To determine the price to earnings ratio or P/E, one has to first arrive at the EPS. EPS is nothing but the net profit of a company divided by the outstanding shares.
For example, if a company has 4 crore outstanding shares and its net profit is Rs 4 crores, then the EPS is Rs 1.
Formula for EPS: Net profits/Outstanding shares
Why is the price to earnings ratio important?
The price to earnings ratio is an extremely significant ratio and tells you whether a stock is overvalued or undervalued.
For example, if company A has a price to earnings ratio of 15 and company B has a price to earnings ratio of 7, then we could argue that company B is more attractively valued than company A.
However, the price to earnings ratio should be considered along with other parameters. Say for example company A and B are from different industries, then it would not be fair to compare the price to earnings ratio. For example in India, FMCG companies are always accorded a higher price to earnings ratio, as compared to the metal companies.

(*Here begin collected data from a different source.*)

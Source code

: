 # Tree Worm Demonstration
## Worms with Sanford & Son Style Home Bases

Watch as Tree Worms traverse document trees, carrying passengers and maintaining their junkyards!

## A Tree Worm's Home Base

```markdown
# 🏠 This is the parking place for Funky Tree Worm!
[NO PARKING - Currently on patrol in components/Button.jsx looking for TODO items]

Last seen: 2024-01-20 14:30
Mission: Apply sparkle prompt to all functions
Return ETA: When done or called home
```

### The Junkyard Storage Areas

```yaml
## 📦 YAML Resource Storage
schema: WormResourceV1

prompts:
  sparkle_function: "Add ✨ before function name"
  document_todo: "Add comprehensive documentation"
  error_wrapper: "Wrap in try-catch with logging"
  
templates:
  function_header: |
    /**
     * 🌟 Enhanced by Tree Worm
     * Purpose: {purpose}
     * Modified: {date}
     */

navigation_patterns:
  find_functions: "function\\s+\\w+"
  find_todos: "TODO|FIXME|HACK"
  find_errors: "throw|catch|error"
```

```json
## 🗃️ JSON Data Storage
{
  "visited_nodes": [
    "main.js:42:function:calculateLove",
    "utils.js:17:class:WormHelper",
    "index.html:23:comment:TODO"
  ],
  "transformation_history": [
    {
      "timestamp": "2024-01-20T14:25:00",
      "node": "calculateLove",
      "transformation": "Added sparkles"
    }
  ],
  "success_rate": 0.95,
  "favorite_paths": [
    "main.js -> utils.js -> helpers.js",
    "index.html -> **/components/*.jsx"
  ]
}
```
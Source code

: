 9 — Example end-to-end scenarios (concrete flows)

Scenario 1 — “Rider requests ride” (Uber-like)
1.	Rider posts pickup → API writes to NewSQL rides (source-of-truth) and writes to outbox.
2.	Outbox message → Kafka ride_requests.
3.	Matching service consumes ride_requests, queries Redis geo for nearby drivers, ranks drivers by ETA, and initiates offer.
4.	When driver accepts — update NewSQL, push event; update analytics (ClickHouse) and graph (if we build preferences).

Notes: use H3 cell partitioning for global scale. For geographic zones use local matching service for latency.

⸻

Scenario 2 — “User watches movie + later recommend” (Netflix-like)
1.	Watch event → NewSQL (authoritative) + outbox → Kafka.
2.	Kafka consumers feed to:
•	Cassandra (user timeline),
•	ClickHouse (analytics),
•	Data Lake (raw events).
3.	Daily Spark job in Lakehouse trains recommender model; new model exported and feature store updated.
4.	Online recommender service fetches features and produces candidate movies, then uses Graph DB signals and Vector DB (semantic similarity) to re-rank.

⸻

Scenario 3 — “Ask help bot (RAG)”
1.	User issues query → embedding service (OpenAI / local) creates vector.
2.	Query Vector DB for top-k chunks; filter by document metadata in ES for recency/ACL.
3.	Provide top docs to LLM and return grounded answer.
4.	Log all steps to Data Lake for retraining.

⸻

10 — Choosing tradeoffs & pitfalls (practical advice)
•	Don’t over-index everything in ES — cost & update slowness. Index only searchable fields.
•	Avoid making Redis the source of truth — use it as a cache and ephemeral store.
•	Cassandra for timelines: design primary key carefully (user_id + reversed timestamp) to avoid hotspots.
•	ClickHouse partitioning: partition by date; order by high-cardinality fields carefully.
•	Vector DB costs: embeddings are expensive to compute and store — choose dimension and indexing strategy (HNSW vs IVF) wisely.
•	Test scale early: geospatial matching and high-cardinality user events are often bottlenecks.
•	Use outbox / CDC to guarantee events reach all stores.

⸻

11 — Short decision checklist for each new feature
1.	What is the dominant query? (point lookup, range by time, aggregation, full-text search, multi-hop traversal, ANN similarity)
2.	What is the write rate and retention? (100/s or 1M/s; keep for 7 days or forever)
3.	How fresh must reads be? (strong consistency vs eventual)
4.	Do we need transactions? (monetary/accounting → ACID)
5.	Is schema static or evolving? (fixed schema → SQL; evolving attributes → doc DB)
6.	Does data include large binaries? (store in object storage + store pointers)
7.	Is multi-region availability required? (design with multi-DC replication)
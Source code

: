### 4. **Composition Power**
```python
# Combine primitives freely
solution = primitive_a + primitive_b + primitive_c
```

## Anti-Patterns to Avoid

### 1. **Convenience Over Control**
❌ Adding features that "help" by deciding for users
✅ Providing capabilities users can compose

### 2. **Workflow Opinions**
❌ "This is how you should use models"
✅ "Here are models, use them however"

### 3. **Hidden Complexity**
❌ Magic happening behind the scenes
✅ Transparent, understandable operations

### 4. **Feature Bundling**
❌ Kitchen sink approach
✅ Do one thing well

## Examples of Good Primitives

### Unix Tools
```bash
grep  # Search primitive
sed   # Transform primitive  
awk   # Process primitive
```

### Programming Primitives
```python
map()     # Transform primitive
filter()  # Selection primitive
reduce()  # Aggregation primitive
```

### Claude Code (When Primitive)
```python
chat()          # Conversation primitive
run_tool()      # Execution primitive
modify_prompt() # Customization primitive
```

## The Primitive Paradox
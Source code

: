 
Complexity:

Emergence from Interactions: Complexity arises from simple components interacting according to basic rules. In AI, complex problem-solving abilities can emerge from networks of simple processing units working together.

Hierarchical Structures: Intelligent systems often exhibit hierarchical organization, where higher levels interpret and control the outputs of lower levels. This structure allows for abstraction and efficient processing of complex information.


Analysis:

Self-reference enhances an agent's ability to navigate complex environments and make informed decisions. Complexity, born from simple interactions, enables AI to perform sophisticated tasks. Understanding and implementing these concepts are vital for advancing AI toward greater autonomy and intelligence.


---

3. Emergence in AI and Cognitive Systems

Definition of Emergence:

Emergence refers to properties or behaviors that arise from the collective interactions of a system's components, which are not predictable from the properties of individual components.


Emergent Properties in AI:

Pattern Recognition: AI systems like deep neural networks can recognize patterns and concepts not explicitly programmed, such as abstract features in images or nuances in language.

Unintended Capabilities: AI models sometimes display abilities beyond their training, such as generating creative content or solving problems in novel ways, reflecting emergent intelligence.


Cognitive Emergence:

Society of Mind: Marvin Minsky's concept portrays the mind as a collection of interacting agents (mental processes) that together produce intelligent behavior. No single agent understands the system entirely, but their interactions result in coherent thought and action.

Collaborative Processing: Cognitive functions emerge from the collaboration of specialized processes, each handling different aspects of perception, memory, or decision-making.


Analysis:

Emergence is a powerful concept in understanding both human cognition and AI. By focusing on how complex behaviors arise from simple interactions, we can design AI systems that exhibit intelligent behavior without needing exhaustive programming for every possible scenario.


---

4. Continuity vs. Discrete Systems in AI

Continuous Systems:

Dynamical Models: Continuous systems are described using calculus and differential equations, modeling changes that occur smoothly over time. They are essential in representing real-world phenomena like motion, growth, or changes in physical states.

Even if there are two companies from the same industry, there would be other parameters also to look at along with the price to earnings ratio. These would include future growth prospects, price to book value, return on networth etc. Some stocks are accorded higher price to earnings ratio considering the stability of the industry, future prospects etc. Also, one does tend to look at the dividend yields, management integrity etc. For example, Titan, a Tata Group company is accorded a very high price to earnings multiple because of its management integrity, recession proof business, future prospects etc.